In Chapter 7, we discuss descriptive methods. At their most basic, descriptive methods may involve measuring a single variable. Thus, the key is to accurately measure your variable(s) using a good sample. Some methods, such as giving a psychological test to a large random sample of participants, make it relatively easy to accurately measure your variable(s) in a good sample. Archival methods may be good for getting large samples and for avoiding subject bias (participants faking their responses), but may use measures that don't quite fit the construct you want to measure. Observation may provide data about what most individuals actually do-- if observers can be objective and if you can observe a large enough sample. The tradeoffs among these methods are summarized in Table 7.1 (p. 244).

Regardless of the method used, researchers usually want to do more than measure a single variable. They want to see the relationships between variables. Because they often use correlation coefficients to see how variables are related, descriptive methods are also called correlational methods.

Correlational methods allow you to find out that there is a relationship, but they don't tell you why the relationship exists. That is, they don't tell you which variable is influencing which (the chicken and the egg problem)--or whether both variables are side effects of another variable. After looking at Figure 7-1 (page 227), you will know why correlational methods don't allow you to make cause-effect conclusions-- and you will know why the following cartoon (from XKCD.com) is funny.

As the name suggests, the results of correlational studies can often be summarized using correlation coefficients.
If both variables are interval, you can use the Pearson *r* (If one or
both variables are not interval, see Box 7.3, p. 257).
Positive correlations mean that if a participant scores high on one variable, the participant will tend to score high on the other variable.
Negative correlations, on the other hand, mean that if a participant scores high on one variable,
the participant will tend to score low on the other variable.
(To visualize this, see Figure 7.6, page 254.)

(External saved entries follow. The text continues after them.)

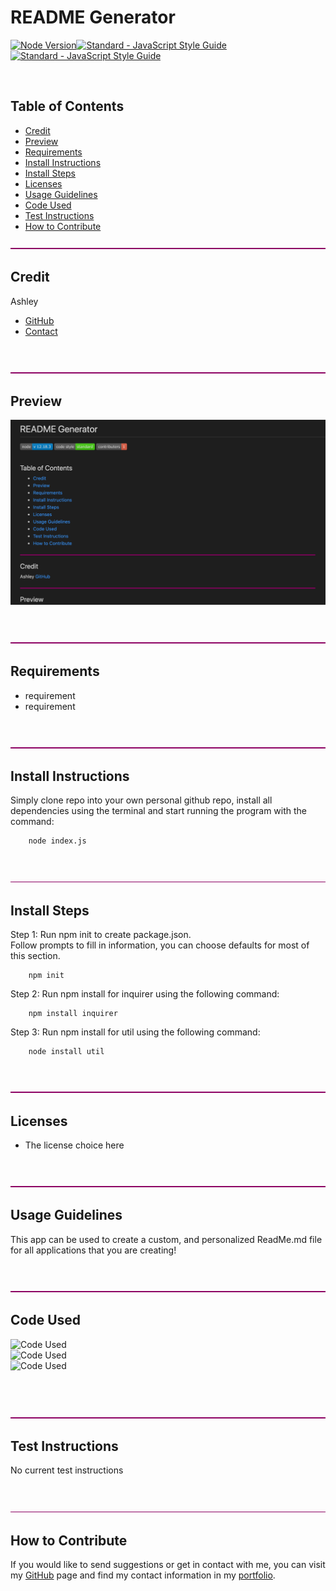 <!-- A file that has all answers for reference to questions that are being asked and to work as a template for desired design and layout-->

# README Generator
    
<a href="https://www.npmjs.org/package/check-node-version"><img src="https://img.shields.io/badge/node-v_12.18.3-blue" alt="Node Version"></a><a href="https://standardjs.com"><img src="https://img.shields.io/badge/code_style-standard-brightgreen.svg" alt="Standard - JavaScript Style Guide"></a><a href="https://github.com/ashhunt07"><img src="https://img.shields.io/badge/contributers-1-red.svg" alt="Standard - JavaScript Style Guide"></a>


<br>

## Table of Contents
    

* [Credit](#credit)
* [Preview](#preview)
* [Requirements](#requirements)
* [Install Instructions](#install-instructions)
* [Install Steps](#install-steps)
* [Licenses](#licenses)
* [Usage Guidelines](#usage-guidelines)
* [Code Used](#code-used)
* [Test Instructions](#test-instructions)
* [How to Contribute](#how-to-contribute)


 ![This is a line.](assets/hr.png)

## Credit

Ashley
* [GitHub](https://github.com/ashhunt07)
* [Contact](https://ashhunt07.github.io/portfolio/contact.html)


<br>

 ![This is a line.](assets/hr.png)

## Preview
![Project screenshot.](assets/screen-shot.png)

<br>

 ![This is a line.](assets/hr.png)

## Requirements

* requirement
* requirement


<br>

 ![This is a line.](assets/hr.png)

## Install Instructions

Simply clone repo into your own personal github repo, install all dependencies using the terminal and start running the program with the command: <br>
```
    node index.js
```


<br>

 ![This is a line.](assets/hr.png)

## Install Steps

Step 1: Run npm init to create package.json.<br>Follow prompts to fill in information, you can choose defaults for most of this section. <br> 
```
    npm init
```


Step 2: Run npm install for inquirer using the following command: <br> 
```
    npm install inquirer
```


Step 3: Run npm install for util using the following command: <br> 
```
    node install util
```


<br>


 ![This is a line.](assets/hr.png)

## Licenses

* The license choice here


<br>

 ![This is a line.](assets/hr.png)

## Usage Guidelines

This app can be used to create a custom, and personalized ReadMe.md file for all applications that you are creating!


<br>

 ![This is a line.](assets/hr.png)

## Code Used

<img src="https://img.shields.io/badge/code-JavaScript-yellow" alt="Code Used"><br><img src="https://img.shields.io/badge/code-Node_JS-yellow" alt="Code Used"><br><img src="https://img.shields.io/badge/code-Markup-yellow" alt="Code Used">

<br>
<br>


 ![This is a line.](assets/hr.png)

## Test Instructions

No current test instructions


<br>

 ![This is a line.](assets/hr.png)

## How to Contribute

If you would like to send suggestions or get in contact with me, you can visit my [GitHub](https://github.com/ashhunt07) page and find my contact information in my [portfolio](https://ashhunt07.github.io/portfolio/contact.html).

Some relationships are stronger than others. That is, in some cases, knowing a person's score on one variable (their height as a 21-year-old) is a very good predictor of their score on another variable (their height as a 22-year-old). In other cases, a relationship may be relatively weak (SAT scores and college grade-point average). In those cases, knowing one variable doesn't allow you to predict the other one very well. As you would expect, you can tell from the correlation coefficient whether the relationship is strong or weak. However, you can't tell by looking at the sign of the correlation coefficient! The sign of the correlation coefficient has nothing to do with its strength. A -.6 correlation is just as strong as a +.6; a -.7 correlation is stronger than a +.6. Instead, you look at the strength of the relationship by seeing how far the correlation coefficient is from zero--the farther, the stronger. Alternatively, you could square the correlation coefficient to get the coefficient of determination. The bigger the coefficient of determination, the stronger the relationship. Thus, you could say that a

-.5 correlation was stronger than a +.4 correlation because squaring -5 gives you a coefficient of determination of .25 (-.5 X -.5), which is bigger than .16, what you would get from squaring +4 (because .4 X.4 = .16).

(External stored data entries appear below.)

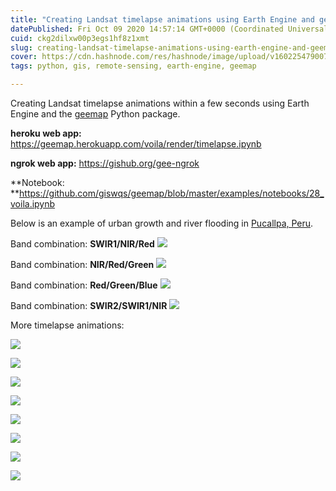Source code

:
```yaml
---
title: "Creating Landsat timelapse animations using Earth Engine and geemap"
datePublished: Fri Oct 09 2020 14:57:14 GMT+0000 (Coordinated Universal Time)
cuid: ckg2dilxw00p3egs1hf8z1xmt
slug: creating-landsat-timelapse-animations-using-earth-engine-and-geemap
cover: https://cdn.hashnode.com/res/hashnode/image/upload/v1602254790075/wscAy0wbV.png
tags: python, gis, remote-sensing, earth-engine, geemap

---
```


Creating Landsat timelapse animations within a few seconds using Earth Engine and the [geemap](https://giswqs.github.io/geemap/) Python package.

**heroku web app:** https://geemap.herokuapp.com/voila/render/timelapse.ipynb

**ngrok web app:** https://gishub.org/gee-ngrok

**Notebook: **https://github.com/giswqs/geemap/blob/master/examples/notebooks/28_voila.ipynb


Below is an example of urban growth and river flooding in  [Pucallpa, Peru](https://goo.gl/maps/QMkksTWPG4WJZ6V28).

Band combination: **SWIR1/NIR/Red**
![](https://i.imgur.com/lOd1pOk.gif)

Band combination: **NIR/Red/Green**
![](https://i.imgur.com/FspQufJ.gif)

Band combination: **Red/Green/Blue**
![](https://i.imgur.com/Rg44bYx.gif)

Band combination: **SWIR2/SWIR1/NIR**
![](https://i.imgur.com/PS17dag.gif)

More timelapse animations:

![](https://i.imgur.com/WXkDKnL.gif)

![](https://i.imgur.com/kDaREin.gif)

![](https://i.imgur.com/qIC4ycI.gif)

![](https://i.imgur.com/D6BKxak.gif)

![](https://i.imgur.com/aKUzbrG.gif)

![](https://i.imgur.com/VWKWpBI.gif)

![](https://i.imgur.com/sMiQ0rf.gif)

![](https://i.imgur.com/zbsWL0K.gif)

If you find a correlation between two variables in your random sample, does that mean the two variables are really related? No, because it could just be due to random error. For example, if you had taken a different sample, you might have found no relationship or even the opposite relationship.

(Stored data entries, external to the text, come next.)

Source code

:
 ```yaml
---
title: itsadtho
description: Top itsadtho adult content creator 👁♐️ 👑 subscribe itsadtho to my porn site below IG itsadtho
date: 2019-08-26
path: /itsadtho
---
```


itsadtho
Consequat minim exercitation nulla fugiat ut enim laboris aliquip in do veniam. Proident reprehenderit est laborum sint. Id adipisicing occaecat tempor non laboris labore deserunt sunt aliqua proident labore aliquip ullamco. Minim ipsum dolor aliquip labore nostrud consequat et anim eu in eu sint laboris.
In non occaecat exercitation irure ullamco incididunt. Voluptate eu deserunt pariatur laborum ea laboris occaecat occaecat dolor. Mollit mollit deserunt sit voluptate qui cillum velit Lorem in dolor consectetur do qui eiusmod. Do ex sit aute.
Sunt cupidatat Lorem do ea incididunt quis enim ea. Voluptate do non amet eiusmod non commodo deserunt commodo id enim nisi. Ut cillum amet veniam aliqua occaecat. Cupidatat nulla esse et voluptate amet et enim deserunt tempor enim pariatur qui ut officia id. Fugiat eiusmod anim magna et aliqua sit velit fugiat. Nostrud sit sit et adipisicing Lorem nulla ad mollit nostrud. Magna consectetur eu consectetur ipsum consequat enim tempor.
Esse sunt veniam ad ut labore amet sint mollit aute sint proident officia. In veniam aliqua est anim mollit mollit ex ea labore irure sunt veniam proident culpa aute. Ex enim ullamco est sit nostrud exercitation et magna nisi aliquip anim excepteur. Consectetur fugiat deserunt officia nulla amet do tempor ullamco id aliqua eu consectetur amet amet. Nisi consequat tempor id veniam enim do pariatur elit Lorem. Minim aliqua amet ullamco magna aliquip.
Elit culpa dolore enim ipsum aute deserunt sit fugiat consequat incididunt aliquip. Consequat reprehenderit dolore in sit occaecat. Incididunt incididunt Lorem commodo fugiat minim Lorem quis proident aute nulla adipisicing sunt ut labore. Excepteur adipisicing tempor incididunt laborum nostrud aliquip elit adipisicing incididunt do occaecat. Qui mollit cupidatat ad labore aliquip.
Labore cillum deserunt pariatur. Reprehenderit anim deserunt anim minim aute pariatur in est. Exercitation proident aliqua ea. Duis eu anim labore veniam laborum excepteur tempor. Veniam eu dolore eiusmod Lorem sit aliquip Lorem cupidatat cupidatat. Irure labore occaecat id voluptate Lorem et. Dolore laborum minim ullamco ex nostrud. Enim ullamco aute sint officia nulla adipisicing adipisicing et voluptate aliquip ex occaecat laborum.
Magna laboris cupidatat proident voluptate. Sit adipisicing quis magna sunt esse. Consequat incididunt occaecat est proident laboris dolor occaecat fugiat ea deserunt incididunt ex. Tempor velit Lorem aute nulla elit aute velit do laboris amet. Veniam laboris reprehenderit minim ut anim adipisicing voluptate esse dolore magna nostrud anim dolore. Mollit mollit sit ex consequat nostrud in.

To find out whether the correlation you found in your sample means that there is a relationship in the population,
you need to do a significance test. You can do a *t *test (if you divide your participants into two groups),
an *F * test, or a test to see if the correlation is statistically different from zero.
If you only have two groups (men and women), then all three tests will give you essentially the same results
(see for yourself by looking at Box 7.4, p. 269).
However, using the* t * test or* F *test can sometimes lead to two problems.

First, some people think that because they saw *t *tests being used with data from experiments
to help show that a treatment caused an effect,
whenever a *t *test is used, one can make cause-effect conclusions.
What they are overlooking is that they were able to make cause-effect statements on data analyzed by
a *t* test only because those data were
the results of an **experiment**.

Second, what do you do if you don't have two groups? For example, suppose you have a bunch of individuals who all scored differently
on an introversion-extroversion test. You could arbitrarily categorize half of them as introverts and the other half as extroverts,
and then do a *t *test. Note, however, that you have (as far as the *t *test analysis is concerned) thrown away each
participant's individual score and just lumped him or her into a group of participants who have somewhat similar scores.
The cost of throwing away so much information about each individual's score
is that you lose power. By comparing your two "groups" with a *t *test rather
than testing to see if the correlation was significantly different from zero, you may fail to find a significant relationship.

Unfortunately, improper analyses are not the only reason you may obtain null results. You may fail because you didn't have enough
participants, because you had an insensitive measure, because your test was looking for a linear relationship but the actual
relationship was *not *linear, and because of **restriction of range:**
you couldn't see whether your variables varied together because at least
one of the variables didn't vary much.